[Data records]
╔══

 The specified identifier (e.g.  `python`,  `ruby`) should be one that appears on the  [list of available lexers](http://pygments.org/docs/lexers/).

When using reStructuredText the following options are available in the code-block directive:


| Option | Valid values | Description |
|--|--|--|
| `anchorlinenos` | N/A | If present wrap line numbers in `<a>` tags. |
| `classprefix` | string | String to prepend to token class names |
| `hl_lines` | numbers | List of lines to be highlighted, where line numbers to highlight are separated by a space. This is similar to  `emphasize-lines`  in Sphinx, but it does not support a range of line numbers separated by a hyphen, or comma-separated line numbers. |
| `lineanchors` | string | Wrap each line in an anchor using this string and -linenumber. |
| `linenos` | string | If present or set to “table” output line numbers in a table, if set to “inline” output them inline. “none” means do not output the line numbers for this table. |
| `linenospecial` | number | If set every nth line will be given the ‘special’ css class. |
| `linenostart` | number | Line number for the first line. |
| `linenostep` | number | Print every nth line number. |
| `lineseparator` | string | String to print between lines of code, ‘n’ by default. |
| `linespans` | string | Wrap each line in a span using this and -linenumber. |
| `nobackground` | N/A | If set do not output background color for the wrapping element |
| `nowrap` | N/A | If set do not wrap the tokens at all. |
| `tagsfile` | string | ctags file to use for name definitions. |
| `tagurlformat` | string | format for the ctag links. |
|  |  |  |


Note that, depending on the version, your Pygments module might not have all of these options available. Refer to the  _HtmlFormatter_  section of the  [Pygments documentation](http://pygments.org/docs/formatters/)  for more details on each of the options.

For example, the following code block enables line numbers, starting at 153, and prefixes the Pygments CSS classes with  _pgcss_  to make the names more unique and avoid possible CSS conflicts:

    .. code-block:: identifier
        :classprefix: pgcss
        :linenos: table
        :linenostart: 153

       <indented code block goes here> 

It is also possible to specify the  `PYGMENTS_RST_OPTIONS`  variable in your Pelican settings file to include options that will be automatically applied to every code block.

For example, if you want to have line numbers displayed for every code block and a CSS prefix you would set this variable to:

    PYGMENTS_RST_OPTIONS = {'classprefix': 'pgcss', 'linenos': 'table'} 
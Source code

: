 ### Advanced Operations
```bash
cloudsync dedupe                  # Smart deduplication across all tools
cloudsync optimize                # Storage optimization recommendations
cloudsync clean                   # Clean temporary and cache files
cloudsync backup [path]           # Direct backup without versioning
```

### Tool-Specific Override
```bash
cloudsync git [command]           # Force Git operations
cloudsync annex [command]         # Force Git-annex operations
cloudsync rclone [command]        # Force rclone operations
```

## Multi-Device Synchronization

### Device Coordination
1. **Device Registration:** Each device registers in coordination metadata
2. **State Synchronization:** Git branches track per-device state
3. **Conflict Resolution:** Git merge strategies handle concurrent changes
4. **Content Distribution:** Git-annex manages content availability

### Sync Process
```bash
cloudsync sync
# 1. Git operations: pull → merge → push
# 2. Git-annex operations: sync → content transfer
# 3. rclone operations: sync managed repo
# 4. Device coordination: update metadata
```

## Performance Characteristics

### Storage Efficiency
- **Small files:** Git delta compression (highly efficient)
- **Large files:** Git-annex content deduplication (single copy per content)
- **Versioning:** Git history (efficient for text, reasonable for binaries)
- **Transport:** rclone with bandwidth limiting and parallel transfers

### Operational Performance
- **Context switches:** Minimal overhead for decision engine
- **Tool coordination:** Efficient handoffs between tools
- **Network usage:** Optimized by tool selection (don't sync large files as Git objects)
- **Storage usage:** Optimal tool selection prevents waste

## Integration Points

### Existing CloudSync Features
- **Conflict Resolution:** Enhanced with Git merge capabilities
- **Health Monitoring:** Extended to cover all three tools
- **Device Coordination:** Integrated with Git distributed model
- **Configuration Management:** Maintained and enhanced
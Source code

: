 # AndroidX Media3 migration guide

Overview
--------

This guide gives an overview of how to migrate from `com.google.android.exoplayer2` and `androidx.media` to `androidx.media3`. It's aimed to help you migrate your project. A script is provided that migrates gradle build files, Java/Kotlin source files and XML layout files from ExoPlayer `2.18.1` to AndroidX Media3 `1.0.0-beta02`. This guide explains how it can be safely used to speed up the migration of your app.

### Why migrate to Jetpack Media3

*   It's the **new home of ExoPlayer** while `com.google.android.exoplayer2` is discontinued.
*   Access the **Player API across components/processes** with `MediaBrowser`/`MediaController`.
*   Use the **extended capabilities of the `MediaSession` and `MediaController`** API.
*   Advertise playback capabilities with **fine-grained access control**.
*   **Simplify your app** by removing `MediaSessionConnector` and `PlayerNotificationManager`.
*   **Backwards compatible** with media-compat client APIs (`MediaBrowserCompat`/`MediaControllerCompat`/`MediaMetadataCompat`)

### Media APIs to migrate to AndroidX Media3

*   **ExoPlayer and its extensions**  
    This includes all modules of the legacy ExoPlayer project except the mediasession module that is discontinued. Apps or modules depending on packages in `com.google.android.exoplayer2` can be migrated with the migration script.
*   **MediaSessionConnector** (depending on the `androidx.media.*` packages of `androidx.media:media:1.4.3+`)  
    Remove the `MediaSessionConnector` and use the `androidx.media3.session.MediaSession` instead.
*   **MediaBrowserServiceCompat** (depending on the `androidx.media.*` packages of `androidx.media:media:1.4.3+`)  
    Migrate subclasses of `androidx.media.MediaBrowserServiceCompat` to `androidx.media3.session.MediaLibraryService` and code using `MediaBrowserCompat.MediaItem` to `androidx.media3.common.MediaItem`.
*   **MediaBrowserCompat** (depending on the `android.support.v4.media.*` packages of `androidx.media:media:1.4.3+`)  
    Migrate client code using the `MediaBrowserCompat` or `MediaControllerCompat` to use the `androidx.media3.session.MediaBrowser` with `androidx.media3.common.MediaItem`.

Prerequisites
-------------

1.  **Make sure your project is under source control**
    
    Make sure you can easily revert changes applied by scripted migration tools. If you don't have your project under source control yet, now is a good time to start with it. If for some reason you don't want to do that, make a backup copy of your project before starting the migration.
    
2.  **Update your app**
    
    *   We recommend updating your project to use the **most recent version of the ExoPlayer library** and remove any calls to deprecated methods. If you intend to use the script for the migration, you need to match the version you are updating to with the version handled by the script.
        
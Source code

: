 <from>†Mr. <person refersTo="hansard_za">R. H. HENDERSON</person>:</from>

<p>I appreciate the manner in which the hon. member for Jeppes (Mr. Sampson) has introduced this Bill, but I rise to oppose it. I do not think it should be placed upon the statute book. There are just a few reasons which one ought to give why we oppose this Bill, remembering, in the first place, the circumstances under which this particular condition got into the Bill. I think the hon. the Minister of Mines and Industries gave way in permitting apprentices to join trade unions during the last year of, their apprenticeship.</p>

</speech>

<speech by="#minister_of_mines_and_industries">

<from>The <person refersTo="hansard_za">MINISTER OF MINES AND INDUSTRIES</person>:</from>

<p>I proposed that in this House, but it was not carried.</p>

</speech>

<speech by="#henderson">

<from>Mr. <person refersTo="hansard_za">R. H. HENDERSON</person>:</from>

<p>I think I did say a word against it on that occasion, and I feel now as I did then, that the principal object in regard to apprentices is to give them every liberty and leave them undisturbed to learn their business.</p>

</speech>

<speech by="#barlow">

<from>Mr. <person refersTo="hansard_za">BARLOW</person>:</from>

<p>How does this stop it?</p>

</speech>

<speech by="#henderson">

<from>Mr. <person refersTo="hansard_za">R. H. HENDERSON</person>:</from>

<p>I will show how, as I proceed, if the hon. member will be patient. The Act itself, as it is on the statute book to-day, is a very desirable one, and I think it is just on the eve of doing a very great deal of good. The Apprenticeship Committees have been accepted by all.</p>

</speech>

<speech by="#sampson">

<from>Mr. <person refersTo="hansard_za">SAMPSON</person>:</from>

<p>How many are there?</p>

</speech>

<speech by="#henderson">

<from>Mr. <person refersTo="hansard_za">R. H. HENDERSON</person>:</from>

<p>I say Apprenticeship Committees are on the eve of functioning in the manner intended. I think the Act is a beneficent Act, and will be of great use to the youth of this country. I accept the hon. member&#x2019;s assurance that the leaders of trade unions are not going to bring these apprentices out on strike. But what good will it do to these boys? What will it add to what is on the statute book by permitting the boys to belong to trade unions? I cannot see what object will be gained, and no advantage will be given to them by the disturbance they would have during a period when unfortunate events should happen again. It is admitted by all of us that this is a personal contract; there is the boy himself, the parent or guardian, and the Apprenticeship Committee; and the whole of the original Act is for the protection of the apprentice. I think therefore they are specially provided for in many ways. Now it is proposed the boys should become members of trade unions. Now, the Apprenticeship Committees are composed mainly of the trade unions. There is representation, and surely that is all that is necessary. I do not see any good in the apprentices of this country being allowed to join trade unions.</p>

╚══

[WHAT IS BEING ASKED] Reproduce the lines of the records exactly, from the first one through the line that contains "If present wrap".

[RESPONSE TO THE EXERCISE]
 The specified identifier (e.g.  `python`,  `ruby`) should be one that appears on the  [list of available lexers](http://pygments.org/docs/lexers/).

When using reStructuredText the following options are available in the code-block directive:


| Option | Valid values | Description |
|--|--|--|
| `anchorlinenos` | N/A | If present wrap line numbers in `<a>` tags. |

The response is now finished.